Swiss social purity activist (1819–1888)

Marie Humbert-Droz (née Müller; 20 July 1819 – 17 March 1888), also Marie Humbert-Droz-Müller, was a Swiss activist in the social purity movement, whose Swiss branch she co-founded. From 1877 to 1888 she was the first president of the International Union of Friends of Young Women.

== Biography ==

Marie Müller was the daughter of Johann Ernst Müller, a theologian, and Julie née Mayer. She grew up in Stuttgart and was taught several languages by her father. From 1839 to 1841 she worked as a governess in the Netherlands. In 1843 she married Aimé Humbert-Droz.
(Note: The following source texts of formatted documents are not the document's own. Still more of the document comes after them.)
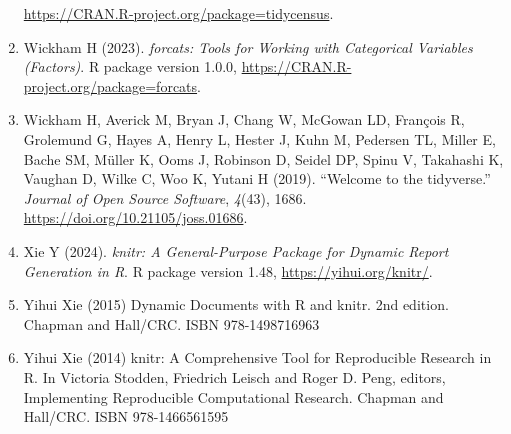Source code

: \documentclass[
]{article}
\begin{document}
\begin{enumerate}
  \url{https://CRAN.R-project.org/package=tidycensus}.
\item
  Wickham H (2023). \emph{forcats: Tools for Working with Categorical
  Variables (Factors)}. R package version 1.0.0,
  \url{https://CRAN.R-project.org/package=forcats}.
\item
  Wickham H, Averick M, Bryan J, Chang W, McGowan LD, François R,
  Grolemund G, Hayes A, Henry L, Hester J, Kuhn M, Pedersen TL, Miller
  E, Bache SM, Müller K, Ooms J, Robinson D, Seidel DP, Spinu V,
  Takahashi K, Vaughan D, Wilke C, Woo K, Yutani H (2019). ``Welcome to
  the tidyverse.'' \emph{Journal of Open Source Software}, \emph{4}(43),
  1686. \url{https://doi.org/10.21105/joss.01686}.
\item
  Xie Y (2024). \emph{knitr: A General-Purpose Package for Dynamic
  Report Generation in R}. R package version 1.48,
  \url{https://yihui.org/knitr/}.
\item
  Yihui Xie (2015) Dynamic Documents with R and knitr. 2nd edition.
  Chapman and Hall/CRC. ISBN 978-1498716963
\item
  Yihui Xie (2014) knitr: A Comprehensive Tool for Reproducible Research
  in R. In Victoria Stodden, Friedrich Leisch and Roger D. Peng,
  editors, Implementing Reproducible Computational Research. Chapman and
  Hall/CRC. ISBN 978-1466561595
\end{enumerate}
\end{document}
Her acquaintance with Josephine Butler led her to the social purity movement, and she co-founded its Swiss branch. From 1875 she was president of the Comité intercantonal de dames de la Suisse. From 1877 to 1888 she was the first president of the International Union of Friends of Young Women (French Union internationale des Amies de la jeune fille), and she edited its journal, Le journal du bien public. She founded La Ruche, an educational institution for girls in Neuchâtel. Her daughter Amélie Humbert-Droz followed her into the social purity movement.